Livni: Netanyahu was a failure as prime minister

Kadima leader calls for public debate; Likud: Livni is senior partner of failed outgoing government.

elections2009_248 (photo credit: )
elections2009_248
(photo credit: )
Kadima leader and Foreign Minister Tzipi Livni on Monday said that Likud chairman Binyamin Netanyahu had been a failure as prime minister, and called on him to face-off with her in a public debate to show his true colors. "A debate on the real issues is necessary, [as debates] show what kind of a person you are.
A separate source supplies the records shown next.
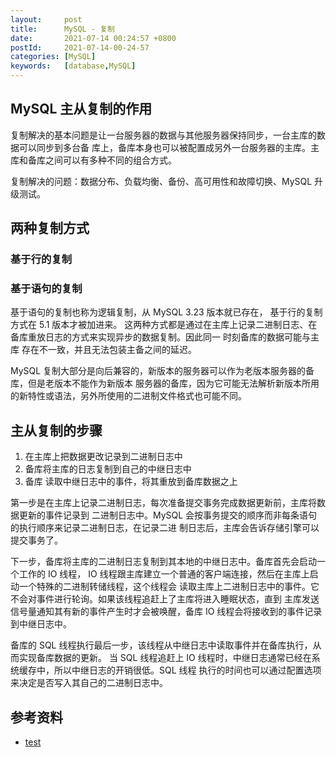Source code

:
 ```yaml
---
layout:     post
title:      MySQL - 复制
date:       2021-07-14 00:24:57 +0800
postId:     2021-07-14-00-24-57
categories: [MySQL]
keywords:   [database,MySQL]
---
```


## MySQL 主从复制的作用

复制解决的基本问题是让一台服务器的数据与其他服务器保持同步，一台主库的数据可以同步到多台备
库上，备库本身也可以被配置成另外一台服务器的主库。主库和备库之间可以有多种不同的组合方式。

复制解决的问题：数据分布、负载均衡、备份、高可用性和故障切换、MySQL 升级测试。

## 两种复制方式

### 基于行的复制
### 基于语句的复制

基于语句的复制也称为逻辑复制，从 MySQL 3.23 版本就已存在， 基于行的复制方式在 5.1 版本才被加进来。
这两种方式都是通过在主库上记录二进制日志、在备库重放日志的方式来实现异步的数据复制。因此同一
时刻备库的数据可能与主库 存在不一致，并且无法包装主备之间的延迟。

MySQL 复制大部分是向后兼容的，新版本的服务器可以作为老版本服务器的备库，但是老版本不能作为新版本
服务器的备库，因为它可能无法解析新版本所用的新特性或语法，另外所使用的二进制文件格式也可能不同。

## 主从复制的步骤

1) 在主库上把数据更改记录到二进制日志中
2) 备库将主库的日志复制到自己的中继日志中
3) 备库 读取中继日志中的事件，将其重放到备库数据之上

第一步是在主库上记录二进制日志，每次准备提交事务完成数据更新前，主库将数据更新的事件记录到 
二进制日志中。MySQL 会按事务提交的顺序而非每条语句的执行顺序来记录二进制日志，在记录二进 
制日志后，主库会告诉存储引擎可以提交事务了。

下一步，备库将主库的二进制日志复制到其本地的中继日志中。备库首先会启动一个工作的 IO 线程， 
IO 线程跟主库建立一个普通的客户端连接，然后在主库上启动一个特殊的二进制转储线程，这个线程会 
读取主库上二进制日志中的事件。它不会对事件进行轮询。如果该线程追赶上了主库将进入睡眠状态，直到
主库发送信号量通知其有新的事件产生时才会被唤醒，备库 IO 线程会将接收到的事件记录到中继日志中。

备库的 SQL 线程执行最后一步，该线程从中继日志中读取事件并在备库执行，从而实现备库数据的更新。
当 SQL 线程追赶上 IO 线程时，中继日志通常已经在系统缓存中，所以中继日志的开销很低。SQL 线程
执行的时间也可以通过配置选项来决定是否写入其自己的二进制日志中。

## 参考资料

* [test](test.html)
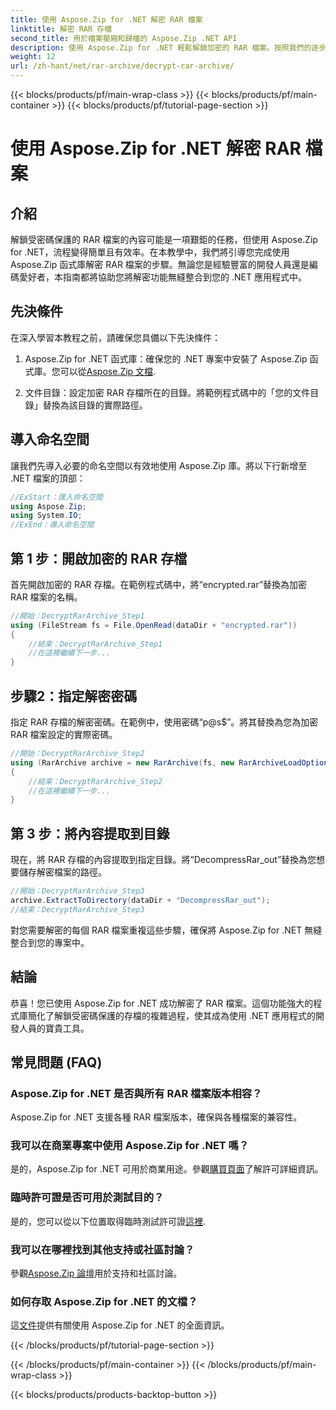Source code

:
 ```yaml
---
title: 使用 Aspose.Zip for .NET 解密 RAR 檔案
linktitle: 解密 RAR 存檔
second_title: 用於檔案壓縮和歸檔的 Aspose.Zip .NET API
description: 使用 Aspose.Zip for .NET 輕鬆解鎖加密的 RAR 檔案。按照我們的逐步指南進行無縫整合和高效解密。
weight: 12
url: /zh-hant/net/rar-archive/decrypt-rar-archive/
---
```


{{< blocks/products/pf/main-wrap-class >}}
{{< blocks/products/pf/main-container >}}
{{< blocks/products/pf/tutorial-page-section >}}

# 使用 Aspose.Zip for .NET 解密 RAR 檔案


## 介紹

解鎖受密碼保護的 RAR 檔案的內容可能是一項艱鉅的任務，但使用 Aspose.Zip for .NET，流程變得簡單且有效率。在本教學中，我們將引導您完成使用 Aspose.Zip 函式庫解密 RAR 檔案的步驟。無論您是經驗豐富的開發人員還是編碼愛好者，本指南都將協助您將解密功能無縫整合到您的 .NET 應用程式中。

## 先決條件

在深入學習本教程之前，請確保您具備以下先決條件：

1.  Aspose.Zip for .NET 函式庫：確保您的 .NET 專案中安裝了 Aspose.Zip 函式庫。您可以從[Aspose.Zip 文檔](https://reference.aspose.com/zip/net/).

2. 文件目錄：設定加密 RAR 存檔所在的目錄。將範例程式碼中的「您的文件目錄」替換為該目錄的實際路徑。

## 導入命名空間

讓我們先導入必要的命名空間以有效地使用 Aspose.Zip 庫。將以下行新增至 .NET 檔案的頂部：

```csharp
//ExStart：匯入命名空間
using Aspose.Zip;
using System.IO;
//ExEnd：導入命名空間
```

## 第 1 步：開啟加密的 RAR 存檔

首先開啟加密的 RAR 存檔。在範例程式碼中，將“encrypted.rar”替換為加密 RAR 檔案的名稱。

```csharp
//開始：DecryptRarArchive_Step1
using (FileStream fs = File.OpenRead(dataDir + "encrypted.rar"))
{
    //結束：DecryptRarArchive_Step1
    //在這裡繼續下一步...
}
```

## 步驟2：指定解密密碼

指定 RAR 存檔的解密密碼。在範例中，使用密碼“p@s$”。將其替換為您為加密 RAR 檔案設定的實際密碼。

```csharp
//開始：DecryptRarArchive_Step2
using (RarArchive archive = new RarArchive(fs, new RarArchiveLoadOptions() { DecryptionPassword = "p@s$" }))
{
    //結束：DecryptRarArchive_Step2
    //在這裡繼續下一步...
}
```

## 第 3 步：將內容提取到目錄

現在，將 RAR 存檔的內容提取到指定目錄。將“DecompressRar_out”替換為您想要儲存解密檔案的路徑。

```csharp
//開始：DecryptRarArchive_Step3
archive.ExtractToDirectory(dataDir + "DecompressRar_out");
//結束：DecryptRarArchive_Step3
```

對您需要解密的每個 RAR 檔案重複這些步驟，確保將 Aspose.Zip for .NET 無縫整合到您的專案中。

## 結論

恭喜！您已使用 Aspose.Zip for .NET 成功解密了 RAR 檔案。這個功能強大的程式庫簡化了解鎖受密碼保護的存檔的複雜過程，使其成為使用 .NET 應用程式的開發人員的寶貴工具。

## 常見問題 (FAQ)

### Aspose.Zip for .NET 是否與所有 RAR 檔案版本相容？
Aspose.Zip for .NET 支援各種 RAR 檔案版本，確保與各種檔案的兼容性。

### 我可以在商業專案中使用 Aspose.Zip for .NET 嗎？
是的，Aspose.Zip for .NET 可用於商業用途。參觀[購買頁面](https://purchase.aspose.com/buy)了解許可詳細資訊。

### 臨時許可證是否可用於測試目的？
是的，您可以從以下位置取得臨時測試許可證[這裡](https://purchase.aspose.com/temporary-license/).

### 我可以在哪裡找到其他支持或社區討論？
參觀[Aspose.Zip 論壇](https://forum.aspose.com/c/zip/37)用於支持和社區討論。

### 如何存取 Aspose.Zip for .NET 的文檔？
這[文件](https://reference.aspose.com/zip/net/)提供有關使用 Aspose.Zip for .NET 的全面資訊。

{{< /blocks/products/pf/tutorial-page-section >}}

{{< /blocks/products/pf/main-container >}}
{{< /blocks/products/pf/main-wrap-class >}}

{{< blocks/products/products-backtop-button >}}
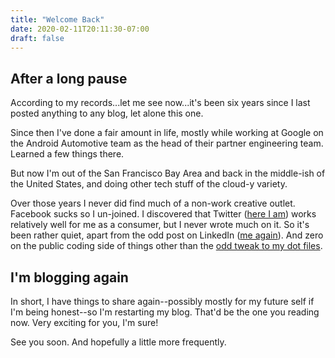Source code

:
 ```yaml
---
title: "Welcome Back"
date: 2020-02-11T20:11:30-07:00
draft: false
---
```


## After a long pause

According to my records...let me see now...it's been six years
since I last posted anything to any blog, let alone this one.

Since then I've done a fair amount in life, mostly while working
at Google on the Android Automotive team as the head of their partner
engineering team. Learned a few things there.

But now I'm out of the San Francisco Bay Area and back in the middle-ish
of the United States, and doing other tech stuff of the cloud-y variety.

Over those years I never did find much of a non-work creative outlet.
Facebook sucks so I un-joined. I discovered that Twitter ([here I am](https://twitter.com/dvhthomas)) works relatively well
for me as a consumer, but I never wrote much on it. So it's been rather quiet, apart from the odd post on LinkedIn ([me again](https://www.linkedin.com/in/dylan-thomas/)). And zero on the public coding
side of things other than the [odd tweak to my dot files](https://github.com/dvhthomas/dotfiles).

## I'm blogging again

In short, I have things to share again--possibly mostly for my future self
if I'm being honest--so I'm restarting my blog. That'd be the one you reading now. Very exciting for you, I'm sure!

See you soon. And hopefully a little more frequently.
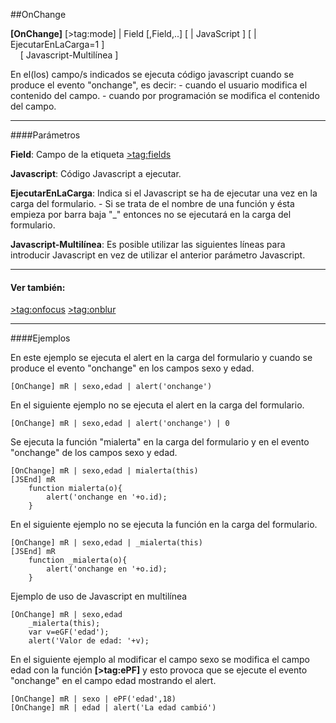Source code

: ##OnChange

**[OnChange]** [>tag:mode] | Field [,Field,..] [ | JavaScript ] [ | EjecutarEnLaCarga=1 ]
	<br>
        [ Javascript-Multilínea ]
    
En el(los) campo/s indicados se ejecuta código javascript cuando se produce el evento "onchange", 
es decir:
	- cuando el usuario modifica el contenido del campo.
    - cuando por programación se modifica el contenido del campo.


- - -

####Parámetros

**Field**:
	Campo de la etiqueta [>tag:fields](Fields)

**Javascript**:
	Código Javascript a ejecutar.
	
**EjecutarEnLaCarga**:
	Indica si el Javascript se ha de ejecutar una vez en la carga del formulario.
	- Si se trata de el nombre de una función y ésta empieza por barra baja "_" entonces no se ejecutará en la carga del formulario.

**Javascript-Multilínea**:
	Es posible utilizar las siguientes líneas para introducir Javascript en vez de utilizar el anterior parámetro Javascript.


- - -

#### Ver también:

[>tag:onfocus](OnFocus) [>tag:onblur](OnBlur)

- - -

####Ejemplos

En este ejemplo se ejecuta el alert en la carga del formulario y
cuando se produce el evento "onchange" en los campos sexo y edad.
```
[OnChange] mR | sexo,edad | alert('onchange')
```

En el siguiente ejemplo no se ejecuta el alert en la carga del formulario.
```
[OnChange] mR | sexo,edad | alert('onchange') | 0
```	

Se ejecuta la función "mialerta" en la carga del formulario y 
en el evento "onchange" de los campos sexo y edad.
```
[OnChange] mR | sexo,edad | mialerta(this)
[JSEnd] mR
	function mialerta(o){
    	alert('onchange en '+o.id);
    }
```

En el siguiente ejemplo no se ejecuta la función en la carga del formulario.
```
[OnChange] mR | sexo,edad | _mialerta(this)
[JSEnd] mR
	function _mialerta(o){
    	alert('onchange en '+o.id);
    }
```

Ejemplo de uso de Javascript en multilínea
```
[OnChange] mR | sexo,edad
	_mialerta(this);
    var v=eGF('edad');
    alert('Valor de edad: '+v);
```

En el siguiente ejemplo al modificar el campo sexo se modifica el campo edad con la función **[>tag:ePF]**
y esto provoca que se ejecute el evento "onchange" en el campo edad mostrando el alert.
```
[OnChange] mR | sexo | ePF('edad',18)
[OnChange] mR | edad | alert('La edad cambió')

```




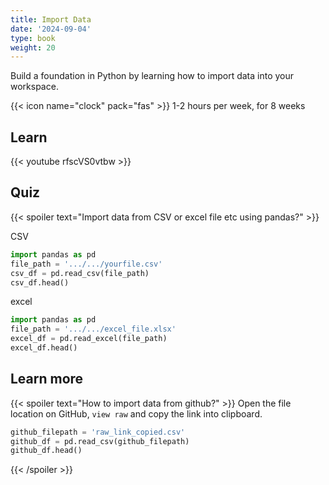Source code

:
 ```yaml
---
title: Import Data
date: '2024-09-04'
type: book
weight: 20
---
```


Build a foundation in Python by learning how to import data into your workspace.

<!--more-->

{{< icon name="clock" pack="fas" >}} 1-2 hours per week, for 8 weeks

## Learn

{{< youtube rfscVS0vtbw >}}

## Quiz

{{< spoiler text="Import data from CSV or excel file etc using pandas?" >}}

CSV

```python
import pandas as pd
file_path = '.../.../yourfile.csv'
csv_df = pd.read_csv(file_path)
csv_df.head()
```

excel

```python
import pandas as pd
file_path = '.../.../excel_file.xlsx'
excel_df = pd.read_excel(file_path)
excel_df.head()
```

## Learn more

{{< spoiler text="How to import data from github?" >}}
Open the file location on GitHub, `view raw` and copy the link into clipboard.
```python
github_filepath = 'raw_link_copied.csv'
github_df = pd.read_csv(github_filepath)
github_df.head()
```
{{< /spoiler >}}
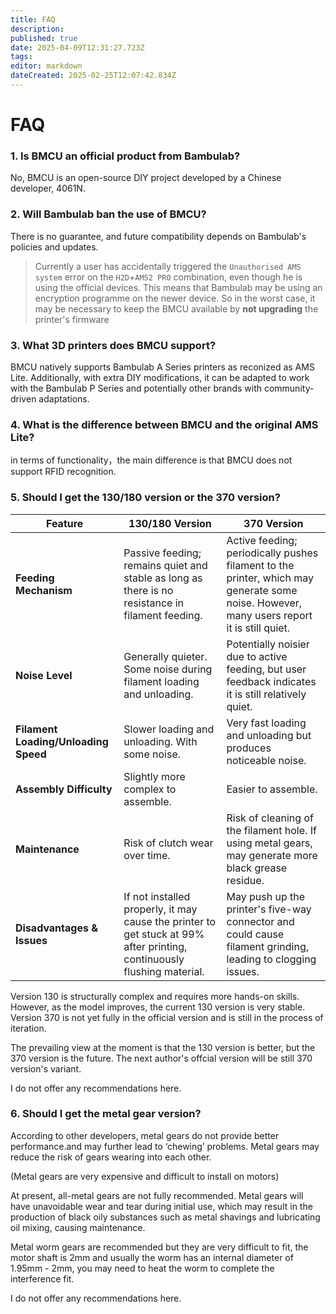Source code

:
 ```yaml
---
title: FAQ
description: 
published: true
date: 2025-04-09T12:31:27.723Z
tags: 
editor: markdown
dateCreated: 2025-02-25T12:07:42.834Z
---
```


# FAQ
### 1. Is BMCU an official product from Bambulab?
No, BMCU is an open-source DIY project developed by a Chinese developer, 4061N.

### 2. Will Bambulab ban the use of BMCU?
There is no guarantee, and future compatibility depends on Bambulab's policies and updates.
> Currently a user has accidentally triggered the `Unauthorised AMS system` error on the `H2D`+`AMS2 PRO` combination, even though he is using the official devices.
This means that Bambulab may be using an encryption programme on the newer device.
So in the worst case, it may be necessary to keep the BMCU available by **not upgrading** the printer's firmware

### 3. What 3D printers does BMCU support?
BMCU natively supports Bambulab A Series printers as reconized as AMS Lite. 
Additionally, with extra DIY modifications, it can be adapted to work with the Bambulab P Series and potentially other brands with community-driven adaptations.

### 4. What is the difference between BMCU and the original AMS Lite?
in terms of functionality，the main difference is that BMCU does not support RFID recognition.

### 5. Should I get the 130/180 version or the 370 version?


| Feature              | 130/180 Version                           | 370 Version                               |
|----------------------|---------------------------------|----------------------------------|
| **Feeding Mechanism** | Passive feeding; remains quiet and stable as long as there is no resistance in filament feeding. | Active feeding; periodically pushes filament to the printer, which may generate some noise. However, many users report it is still quiet. |
| **Noise Level**       | Generally quieter. Some noise during filament loading and unloading. | Potentially noisier due to active feeding, but user feedback indicates it is still relatively quiet. |
| **Filament Loading/Unloading Speed** | Slower loading and unloading. With some noise. | Very fast loading and unloading but produces noticeable noise. |
| **Assembly Difficulty** | Slightly more complex to assemble. | Easier to assemble. |
| **Maintenance** | Risk of clutch wear over time. | Risk of cleaning of the filament hole. If using metal gears, may generate more black grease residue. |
| **Disadvantages & Issues** | If not installed properly, it may cause the printer to get stuck at 99% after printing, continuously flushing material. | May push up the printer's five-way connector and could cause filament grinding, leading to clogging issues. |


Version 130 is structurally complex and requires more hands-on skills. However, as the model improves, the current 130 version is very stable.
Version 370 is not yet fully in the official version and is still in the process of iteration.

The prevailing view at the moment is that the 130 version is better, but the 370 version is the future. The next author's offcial version will be still 370 version's variant.

I do not offer any recommendations here.

### 6. Should I get the metal gear version?
According to other developers, metal gears do not provide better performance.and may further lead to ‘chewing’ problems.
Metal gears may reduce the risk of gears wearing into each other.

(Metal gears are very expensive and difficult to install on motors)

At present, all-metal gears are not fully recommended. Metal gears will have unavoidable wear and tear during initial use, which may result in the production of black oily substances such as metal shavings and lubricating oil mixing, causing maintenance.

Metal worm gears are recommended but they are very difficult to fit, the motor shaft is 2mm and usually the worm has an internal diameter of 1.95mm - 2mm, you may need to heat the worm to complete the interference fit.

I do not offer any recommendations here.

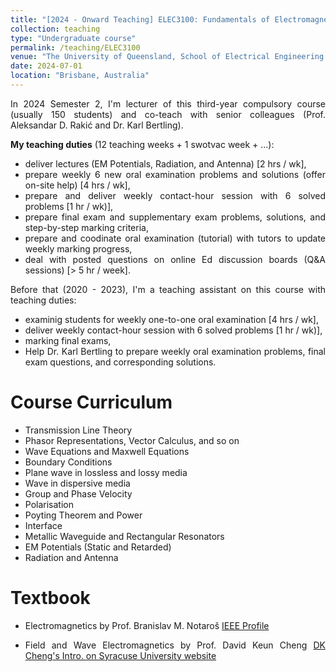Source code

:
 ```yaml
---
title: "[2024 - Onward Teaching] ELEC3100: Fundamentals of Electromagnegtic Waves and Fields"
collection: teaching
type: "Undergraduate course"
permalink: /teaching/ELEC3100
venue: "The University of Queensland, School of Electrical Engineering and Computer Science"
date: 2024-07-01
location: "Brisbane, Australia"
---
```

<style>body {text-align: justify}</style>

In 2024 Semester 2, I'm lecturer of this third-year compulsory course (usually 150 students) and co-teach with senior colleagues (Prof. Aleksandar D. Rakić and Dr. Karl Bertling). 

**My teaching duties** (12 teaching weeks + 1 swotvac week + ...):
- deliver lectures (EM Potentials, Radiation, and Antenna) [2 hrs / wk], 
- prepare weekly 6 new oral examination problems and solutions (offer on-site help) [4 hrs / wk],
- prepare and deliver weekly contact-hour session with 6 solved problems [1 hr / wk)],
- prepare final exam and supplementary exam problems, solutions, and step-by-step marking criteria,
- prepare and coodinate oral examination (tutorial) with tutors to update weekly marking progress,
- deal with posted questions on online Ed discussion boards (Q&A sessions) [> 5 hr / week].

Before that (2020 - 2023), I'm a teaching assistant on this course with teaching duties:
- examinig students for weekly one-to-one oral examination [4 hrs / wk],
- deliver weekly contact-hour session with 6 solved problems [1 hr / wk)],
- marking final exams,
- Help Dr. Karl Bertling to prepare weekly oral examination problems, final exam questions, and corresponding solutions.

Course Curriculum
======
- Transmission Line Theory
- Phasor Representations, Vector Calculus, and so on
- Wave Equations and Maxwell Equations
- Boundary Conditions
- Plane wave in lossless and lossy media
- Wave in dispersive media
- Group and Phase Velocity
- Polarisation
- Poyting Theorem and Power
- Interface
- Metallic Waveguide and Rectangular Resonators
- EM Potentials (Static and Retarded)
- Radiation and Antenna

Textbook
=====
- Electromagnetics by Prof. Branislav M. Notaroš [IEEE Profile](https://ieeexplore.ieee.org/author/37284410400)

- Field and Wave Electromagnetics by Prof. David Keun Cheng [DK Cheng's Intro. on Syracuse University website](https://library.syracuse.edu/digital/guides_sua/html/sua_cheng_dk.htm)

<!-- Heading 2
======

Heading 3
====== -->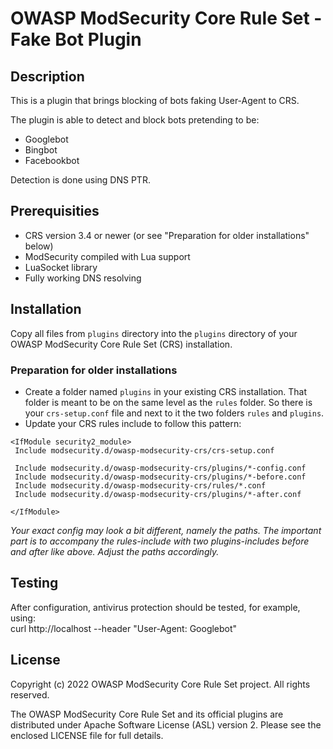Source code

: # OWASP ModSecurity Core Rule Set - Fake Bot Plugin

## Description

This is a plugin that brings blocking of bots faking User-Agent to CRS.

The plugin is able to detect and block bots pretending to be:

 * Googlebot
 * Bingbot
 * Facebookbot

Detection is done using DNS PTR.

## Prerequisities

 * CRS version 3.4 or newer (or see "Preparation for older installations" below)
 * ModSecurity compiled with Lua support
 * LuaSocket library
 * Fully working DNS resolving

## Installation

Copy all files from `plugins` directory into the `plugins` directory of your
OWASP ModSecurity Core Rule Set (CRS) installation.

### Preparation for older installations

 * Create a folder named `plugins` in your existing CRS installation. That
   folder is meant to be on the same level as the `rules` folder. So there is
   your `crs-setup.conf` file and next to it the two folders `rules` and
   `plugins`.
 * Update your CRS rules include to follow this pattern:

```
<IfModule security2_module>
 Include modsecurity.d/owasp-modsecurity-crs/crs-setup.conf

 Include modsecurity.d/owasp-modsecurity-crs/plugins/*-config.conf
 Include modsecurity.d/owasp-modsecurity-crs/plugins/*-before.conf
 Include modsecurity.d/owasp-modsecurity-crs/rules/*.conf
 Include modsecurity.d/owasp-modsecurity-crs/plugins/*-after.conf

</IfModule>
```

_Your exact config may look a bit different, namely the paths. The important
part is to accompany the rules-include with two plugins-includes before and
after like above. Adjust the paths accordingly._

## Testing

After configuration, antivirus protection should be tested, for example, using:  
curl http://localhost --header "User-Agent: Googlebot"

## License

Copyright (c) 2022 OWASP ModSecurity Core Rule Set project. All rights reserved.

The OWASP ModSecurity Core Rule Set and its official plugins are distributed
under Apache Software License (ASL) version 2. Please see the enclosed LICENSE
file for full details.
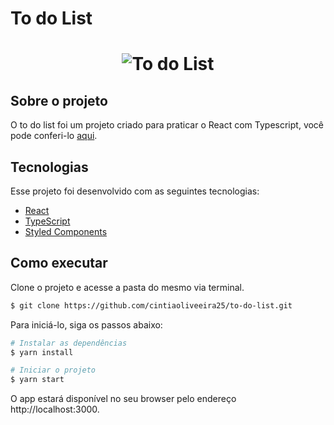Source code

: # To do List

<h1 align="center">
    <img alt="To do List" src="https://user-images.githubusercontent.com/81105676/140661997-d435f5c9-fa7f-4922-afe0-62fb8e922afc.jpg" />
</h1>


## Sobre o projeto

O to do list foi um projeto criado para praticar o React com Typescript, você pode conferi-lo <a href="https://to-do-list-swart-one.vercel.app/" target="_blank">aqui</a>.

## Tecnologias

Esse projeto foi desenvolvido com as seguintes tecnologias:

- [React](https://reactjs.org)
- [TypeScript](https://www.typescriptlang.org/)
- [Styled Components](https://styled-components.com/)

## Como executar

Clone o projeto e acesse a pasta do mesmo via terminal.

```bash
$ git clone https://github.com/cintiaoliveeira25/to-do-list.git
```

Para iniciá-lo, siga os passos abaixo:
```bash
# Instalar as dependências
$ yarn install

# Iniciar o projeto
$ yarn start
```
O app estará disponível no seu browser pelo endereço http://localhost:3000.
Not appearing because you do not want to … expose your true face is not acceptable when you have pretensions to be prime minister," she said in an interview to Army Radio. "The true choice will be on February 10, between myself and Netanyahu, who was a prime minister, and failed," Livni continued. "The public knows him, and time doesn't change personality traits or thinking [patterns]." A Likud statement rejected Livni's claims of Netanyahu's incompetence. "During his term, Netanyahu struck terrorism, which dropped to its lowest level from the Oslo Agreement era until today, and as finance minister, he saved Israel's economy," said the statement. "Livni, on the other hand, is a senior partner of the many failures of the outgoing government," the statement added. On Sunday, Livni asserted that she was the only leading election candidate capable of forming a broad national unity government. "I believe that after the elections, I will be the only one who can offer a national unity government that includes Netanyahu and [Labor leader Ehud] Barak on each side, because we are in the center," Livni told high school students in Jerusalem. "A centrist party is not a vacuum, some kind of gap between the Left and the Right. Being centrist means promoting the goals and interests of the State of Israel as a Jewish and democratic state, while simultaneously promoting political and security processes," the foreign minister said. "We need to advance peace with the moderate elements and then we can hit Hamas and enlist the world to prevent a nuclear Iran." Livni went on to say that Iran was "not only Israel's problem" and expressed confidence that the free world understood the nature of the threat emanating from the Islamic Republic. The Labor party dismissed as "baseless" Livni's assertion that only she was capable of forming a broad coalition, "especially considering the fact that she failed to form a government when all of the circumstances were on her side." It may be, Labor said, that "Livni is already putting out the feelers to join a coalition with Likud."